Activity: Exact reproduction required: the lines below from the line with "完美世界 名人看世界 自我管理" to the line with "3. Individual empowerment", both ends included, and no others.

(Dataset entries)
■ ■ ■
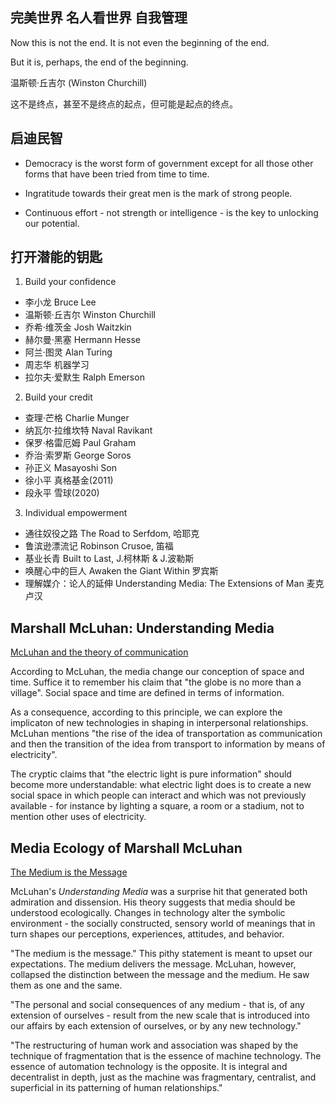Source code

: ## 完美世界 名人看世界 自我管理

Now this is not the end. It is not even the beginning of the end.

But it is, perhaps, the end of the beginning.

温斯顿·丘吉尔 (Winston Churchill)

这不是终点，甚至不是终点的起点，但可能是起点的终点。

## 启迪民智

- Democracy is the worst form of government except for all those other forms that have been tried from time to time.

- Ingratitude towards their great men is the mark of strong people.

- Continuous effort - not strength or intelligence - is the key to unlocking our potential.

## 打开潜能的钥匙

1. Build your confidence

- 李小龙 Bruce Lee
- 温斯顿·丘吉尔 Winston Churchill
- 乔希·维茨金 Josh Waitzkin
- 赫尔曼·黑塞 Hermann Hesse
-  阿兰·图灵 Alan Turing
- 周志华 机器学习
- 拉尔夫·爱默生 Ralph Emerson



2. Build your credit

- 查理·芒格 Charlie Munger
- 纳瓦尔·拉维坎特 Naval Ravikant
- 保罗·格雷厄姆 Paul Graham
- 乔治·索罗斯 George Soros
- 孙正义 Masayoshi Son
- 徐小平 真格基金(2011)
- 段永平 雪球(2020)

3. Individual empowerment

- 通往奴役之路 The Road to Serfdom, 哈耶克
- 鲁滨逊漂流记 Robinson Crusoe, 笛福
- 基业长青 Built to Last, J.柯林斯 & J.波勒斯
- 唤醒心中的巨人 Awaken the Giant Within 罗宾斯
- 理解媒介：论人的延伸 Understanding Media: The Extensions of Man 麦克卢汉

## Marshall McLuhan: Understanding Media

[McLuhan and the theory of communication](https://noemalab.eu/ideas/mcluhan-and-the-theory-of-communication/)
   
According to McLuhan, the media change our conception of space and time. Suffice it to remember his claim that "the globe is no more than a village". Social space and time are defined in terms of information.

As a consequence, according to this principle, we can explore the implicaton of new technologies in shaping in interpersonal relationships.
McLuhan mentions "the rise of the idea of transportation as communication and then the transition of the idea from transport to information by means of electricity".

The cryptic claims that "the electric light is pure information" should become more understandable: what electric light does is to create a new social space in which people can interact and which was not previously available - for instance by lighting a square, a room or a stadium, not to mention other uses of electricity. 

## Media Ecology of Marshall McLuhan

[The Medium is the Message](https://www.dawsoncollege.qc.ca/ai/wp-content/uploads/sites/180/16-McLuhan-Media-Ecology.pdf)

McLuhan's *Understanding Media* was a surprise hit that generated both admiration and dissension. His theory suggests that media should be understood ecologically.
Changes in technology alter the symbolic environment - the socially constructed, sensory world of meanings that in turn shapes our perceptions, experiences, attitudes, and behavior.

"The medium is the message." This pithy statement is meant to upset our expectations. The medium delivers the message.
McLuhan, however, collapsed the distinction between the message and the medium. He saw them as one and the same.

"The personal and social consequences of any medium - that is, of any extension of ourselves - result from the new scale that is introduced into our affairs by each extension of ourselves, or by any new technology."

"The restructuring of human work and association was shaped by the technique of fragmentation that is the essence of machine technology. The essence of automation technology is the opposite. It is integral and decentralist in depth, just as the machine was fragmentary, centralist, and superficial in its patterning of human relationships."





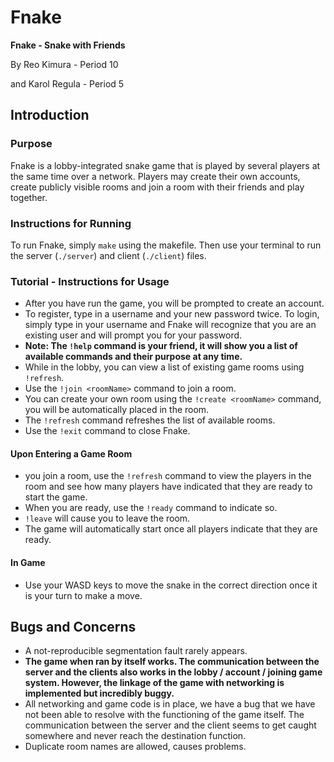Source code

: # Fnake
__Fnake - Snake with Friends__

By Reo Kimura  - Period 10

and Karol Regula - Period 5

## Introduction

### Purpose
  Fnake is a lobby-integrated snake game that is played by several players at the same time over a network. Players may create their own accounts, create publicly visible rooms and join a room with their friends and play together.

### Instructions for Running
  To run Fnake, simply `make` using the makefile. Then use your terminal to run the server (`./server`) and client (`./client`) files.

### Tutorial - Instructions for Usage
  + After you have run the game, you will be prompted to create an account.
  + To register, type in a username and your new password twice. To login, simply type in your username and Fnake will recognize that you are an existing user and will prompt you for your password.
  + **Note: The `!help` command is your friend, it will show you a list of available commands and their purpose at any time.**
  + While in the lobby, you can view a list of existing game rooms using `!refresh`.
  + Use the `!join <roomName>` command to join a room.
  + You can create your own room using the `!create <roomName>` command, you will be automatically placed in the room.
  + The `!refresh` command refreshes the list of available rooms.
  + Use the `!exit` command to close Fnake.

#### Upon Entering a Game Room
  +  you join a room, use the `!refresh` command to view the players in the room and see how many players have indicated that they are ready to start the game.
  + When you are ready, use the `!ready` command to indicate so.
  + `!leave` will cause you to leave the room.
  + The game will automatically start once all players indicate that they are ready.

#### In Game
  + Use your WASD keys to move the snake in the correct direction once it is your turn to make a move.

## Bugs and Concerns
  + A not-reproducible segmentation fault rarely appears.
  + **The game when ran by itself works. The communication between the server and the clients also works in the lobby / account / joining game system. However, the linkage of the game with networking is implemented but incredibly buggy.**
  + All networking and game code is in place, we have a bug that we have not been able to resolve with the functioning of the game itself. The communication between the server and the client seems to get caught somewhere and never reach the destination function.
  + Duplicate room names are allowed, causes problems.
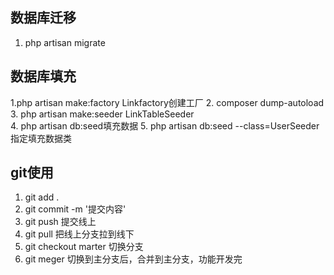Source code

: ## 数据库迁移
1. php artisan migrate
## 数据库填充
1.php artisan make:factory Linkfactory创建工厂
2. composer dump-autoload 
3. php artisan make:seeder LinkTableSeeder    
4. php artisan db:seed填充数据
5. php artisan db:seed --class=UserSeeder 指定填充数据类
## git使用
1. git add .
2. git commit -m '提交内容'
3. git push 提交线上
4. git pull 把线上分支拉到线下
5. git checkout marter 切换分支
6. git meger 切换到主分支后，合并到主分支，功能开发完
## 
    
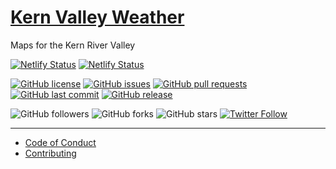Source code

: # [Kern Valley Weather](https://weather.kernvalley.us)
Maps for the Kern River Valley

[![Netlify Status](https://api.netlify.com/api/v1/badges/95eeb465-a146-4b96-819a-97ef437ebc4f/deploy-status)](https://app.netlify.com/sites/nostalgic-bell-6c4e23/deploys)
[![Netlify Status](https://api.netlify.com/api/v1/badges/94cf2751-76e2-4701-976d-0c11b0efe39d/deploy-status)](https://app.netlify.com/sites/kind-ramanujan-d7bf00/deploys)

[![GitHub license](https://img.shields.io/github/license/kernvalley/weather.kernvalley.us.svg)](https://github.com/kernvalley/weather.kernvalley.us/blob/master/LICENSE)
[![GitHub issues](https://img.shields.io/github/issues/kernvalley/weather.kernvalley.us.svg)](https://github.com/kernvalley/weather.kernvalley.us/issues)
[![GitHub pull requests](https://img.shields.io/github/issues-pr/kernvalley/weather.kernvalley.us.svg)](https://github.com/kernvalley/weather.kernvalley.us/pulls)
[![GitHub last commit](https://img.shields.io/github/last-commit/kernvalley/weather.kernvalley.us.svg)](https://github.com/kernvalley/weather.kernvalley.us/commits/master)
[![GitHub release](https://img.shields.io/github/release/kernvalley/weather.kernvalley.us.svg)](https://github.com/kernvalley/weather.kernvalley.us/releases)

![GitHub followers](https://img.shields.io/github/followers/kernvalley.svg?style=social)
![GitHub forks](https://img.shields.io/github/forks/kernvalley/weather.kernvalley.us.svg?style=social)
![GitHub stars](https://img.shields.io/github/stars/kernvalley/weather.kernvalley.us.svg?style=social)
[![Twitter Follow](https://img.shields.io/twitter/follow/kern_valley.svg?style=social)](https://twitter.com/kern_valley)
- - -

- [Code of Conduct](./.github/CODE_OF_CONDUCT.md)
- [Contributing](./.github/CONTRIBUTING.md)
<!-- - [Security Policy](./.github/SECURITY.md) -->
■ ■ ■
Response below:
: ## 完美世界 名人看世界 自我管理

Now this is not the end. It is not even the beginning of the end.

But it is, perhaps, the end of the beginning.

温斯顿·丘吉尔 (Winston Churchill)

这不是终点，甚至不是终点的起点，但可能是起点的终点。

## 启迪民智

- Democracy is the worst form of government except for all those other forms that have been tried from time to time.

- Ingratitude towards their great men is the mark of strong people.

- Continuous effort - not strength or intelligence - is the key to unlocking our potential.

## 打开潜能的钥匙

1. Build your confidence

- 李小龙 Bruce Lee
- 温斯顿·丘吉尔 Winston Churchill
- 乔希·维茨金 Josh Waitzkin
- 赫尔曼·黑塞 Hermann Hesse
-  阿兰·图灵 Alan Turing
- 周志华 机器学习
- 拉尔夫·爱默生 Ralph Emerson



2. Build your credit

- 查理·芒格 Charlie Munger
- 纳瓦尔·拉维坎特 Naval Ravikant
- 保罗·格雷厄姆 Paul Graham
- 乔治·索罗斯 George Soros
- 孙正义 Masayoshi Son
- 徐小平 真格基金(2011)
- 段永平 雪球(2020)

3. Individual empowerment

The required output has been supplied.